■ Your instructions
A faithful transcription of the entries below is required.

■ Records to use
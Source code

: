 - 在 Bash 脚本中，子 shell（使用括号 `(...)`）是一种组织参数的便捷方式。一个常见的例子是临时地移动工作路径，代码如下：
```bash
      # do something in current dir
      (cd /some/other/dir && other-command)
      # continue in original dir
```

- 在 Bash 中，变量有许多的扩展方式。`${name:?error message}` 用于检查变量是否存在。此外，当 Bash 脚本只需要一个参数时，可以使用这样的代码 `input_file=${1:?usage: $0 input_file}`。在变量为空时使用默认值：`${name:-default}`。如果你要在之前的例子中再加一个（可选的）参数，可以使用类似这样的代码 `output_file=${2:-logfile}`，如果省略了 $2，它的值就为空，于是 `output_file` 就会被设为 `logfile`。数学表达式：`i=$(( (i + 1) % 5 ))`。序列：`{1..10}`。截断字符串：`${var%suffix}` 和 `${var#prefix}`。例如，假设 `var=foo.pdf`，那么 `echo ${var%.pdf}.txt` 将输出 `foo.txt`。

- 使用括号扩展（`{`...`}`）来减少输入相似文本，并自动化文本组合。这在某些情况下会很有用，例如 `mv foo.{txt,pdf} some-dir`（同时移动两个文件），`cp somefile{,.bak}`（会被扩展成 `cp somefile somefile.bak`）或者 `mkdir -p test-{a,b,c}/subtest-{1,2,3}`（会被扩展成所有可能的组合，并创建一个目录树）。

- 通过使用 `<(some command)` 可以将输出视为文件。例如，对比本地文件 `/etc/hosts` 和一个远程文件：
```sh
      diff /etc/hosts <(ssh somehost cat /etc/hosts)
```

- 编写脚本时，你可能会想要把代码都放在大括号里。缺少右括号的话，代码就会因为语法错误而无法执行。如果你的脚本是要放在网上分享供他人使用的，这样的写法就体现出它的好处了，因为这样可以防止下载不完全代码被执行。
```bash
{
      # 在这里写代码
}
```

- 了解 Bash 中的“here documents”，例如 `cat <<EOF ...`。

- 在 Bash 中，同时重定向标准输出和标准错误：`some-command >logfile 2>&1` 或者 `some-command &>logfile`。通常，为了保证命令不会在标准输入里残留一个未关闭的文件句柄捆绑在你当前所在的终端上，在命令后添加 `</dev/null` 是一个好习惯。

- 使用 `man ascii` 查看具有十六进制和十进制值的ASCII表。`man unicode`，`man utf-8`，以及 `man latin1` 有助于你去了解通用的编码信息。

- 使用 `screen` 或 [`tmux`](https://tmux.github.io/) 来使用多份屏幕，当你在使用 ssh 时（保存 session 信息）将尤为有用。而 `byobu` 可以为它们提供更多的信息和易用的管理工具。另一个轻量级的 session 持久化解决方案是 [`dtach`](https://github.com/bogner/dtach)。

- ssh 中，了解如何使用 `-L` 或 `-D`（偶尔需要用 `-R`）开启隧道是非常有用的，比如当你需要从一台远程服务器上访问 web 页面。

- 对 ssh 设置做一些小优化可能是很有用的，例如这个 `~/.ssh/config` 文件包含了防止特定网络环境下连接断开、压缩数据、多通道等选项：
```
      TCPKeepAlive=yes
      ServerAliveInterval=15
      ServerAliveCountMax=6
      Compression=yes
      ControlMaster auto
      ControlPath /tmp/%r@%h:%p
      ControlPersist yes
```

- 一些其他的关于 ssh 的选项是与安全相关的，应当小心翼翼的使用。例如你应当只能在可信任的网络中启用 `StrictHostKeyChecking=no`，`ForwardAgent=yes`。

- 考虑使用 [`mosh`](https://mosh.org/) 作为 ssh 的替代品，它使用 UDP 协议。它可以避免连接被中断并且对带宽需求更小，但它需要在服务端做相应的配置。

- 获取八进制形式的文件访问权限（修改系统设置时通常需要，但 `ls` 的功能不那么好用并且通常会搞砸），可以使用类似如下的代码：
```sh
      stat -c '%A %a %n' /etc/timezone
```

■ The completed task
Source code

: - 在 Bash 脚本中，子 shell（使用括号 `(...)`）是一种组织参数的便捷方式。一个常见的例子是临时地移动工作路径，代码如下：
```bash
      # do something in current dir
      (cd /some/other/dir && other-command)
      # continue in original dir
```

- 在 Bash 中，变量有许多的扩展方式。`${name:?error message}` 用于检查变量是否存在。此外，当 Bash 脚本只需要一个参数时，可以使用这样的代码 `input_file=${1:?usage: $0 input_file}`。在变量为空时使用默认值：`${name:-default}`。如果你要在之前的例子中再加一个（可选的）参数，可以使用类似这样的代码 `output_file=${2:-logfile}`，如果省略了 $2，它的值就为空，于是 `output_file` 就会被设为 `logfile`。数学表达式：`i=$(( (i + 1) % 5 ))`。序列：`{1..10}`。截断字符串：`${var%suffix}` 和 `${var#prefix}`。例如，假设 `var=foo.pdf`，那么 `echo ${var%.pdf}.txt` 将输出 `foo.txt`。

- 使用括号扩展（`{`...`}`）来减少输入相似文本，并自动化文本组合。这在某些情况下会很有用，例如 `mv foo.{txt,pdf} some-dir`（同时移动两个文件），`cp somefile{,.bak}`（会被扩展成 `cp somefile somefile.bak`）或者 `mkdir -p test-{a,b,c}/subtest-{1,2,3}`（会被扩展成所有可能的组合，并创建一个目录树）。

- 通过使用 `<(some command)` 可以将输出视为文件。例如，对比本地文件 `/etc/hosts` 和一个远程文件：
```sh
      diff /etc/hosts <(ssh somehost cat /etc/hosts)
```

- 编写脚本时，你可能会想要把代码都放在大括号里。缺少右括号的话，代码就会因为语法错误而无法执行。如果你的脚本是要放在网上分享供他人使用的，这样的写法就体现出它的好处了，因为这样可以防止下载不完全代码被执行。
```bash
{
      # 在这里写代码
}
```

- 了解 Bash 中的“here documents”，例如 `cat <<EOF ...`。

- 在 Bash 中，同时重定向标准输出和标准错误：`some-command >logfile 2>&1` 或者 `some-command &>logfile`。通常，为了保证命令不会在标准输入里残留一个未关闭的文件句柄捆绑在你当前所在的终端上，在命令后添加 `</dev/null` 是一个好习惯。

- 使用 `man ascii` 查看具有十六进制和十进制值的ASCII表。`man unicode`，`man utf-8`，以及 `man latin1` 有助于你去了解通用的编码信息。

- 使用 `screen` 或 [`tmux`](https://tmux.github.io/) 来使用多份屏幕，当你在使用 ssh 时（保存 session 信息）将尤为有用。而 `byobu` 可以为它们提供更多的信息和易用的管理工具。另一个轻量级的 session 持久化解决方案是 [`dtach`](https://github.com/bogner/dtach)。

- ssh 中，了解如何使用 `-L` 或 `-D`（偶尔需要用 `-R`）开启隧道是非常有用的，比如当你需要从一台远程服务器上访问 web 页面。

- 对 ssh 设置做一些小优化可能是很有用的，例如这个 `~/.ssh/config` 文件包含了防止特定网络环境下连接断开、压缩数据、多通道等选项：
```
      TCPKeepAlive=yes
      ServerAliveInterval=15
      ServerAliveCountMax=6
      Compression=yes
      ControlMaster auto
      ControlPath /tmp/%r@%h:%p
      ControlPersist yes
```

- 一些其他的关于 ssh 的选项是与安全相关的，应当小心翼翼的使用。例如你应当只能在可信任的网络中启用 `StrictHostKeyChecking=no`，`ForwardAgent=yes`。

- 考虑使用 [`mosh`](https://mosh.org/) 作为 ssh 的替代品，它使用 UDP 协议。它可以避免连接被中断并且对带宽需求更小，但它需要在服务端做相应的配置。

- 获取八进制形式的文件访问权限（修改系统设置时通常需要，但 `ls` 的功能不那么好用并且通常会搞砸），可以使用类似如下的代码：
```sh
      stat -c '%A %a %n' /etc/timezone
```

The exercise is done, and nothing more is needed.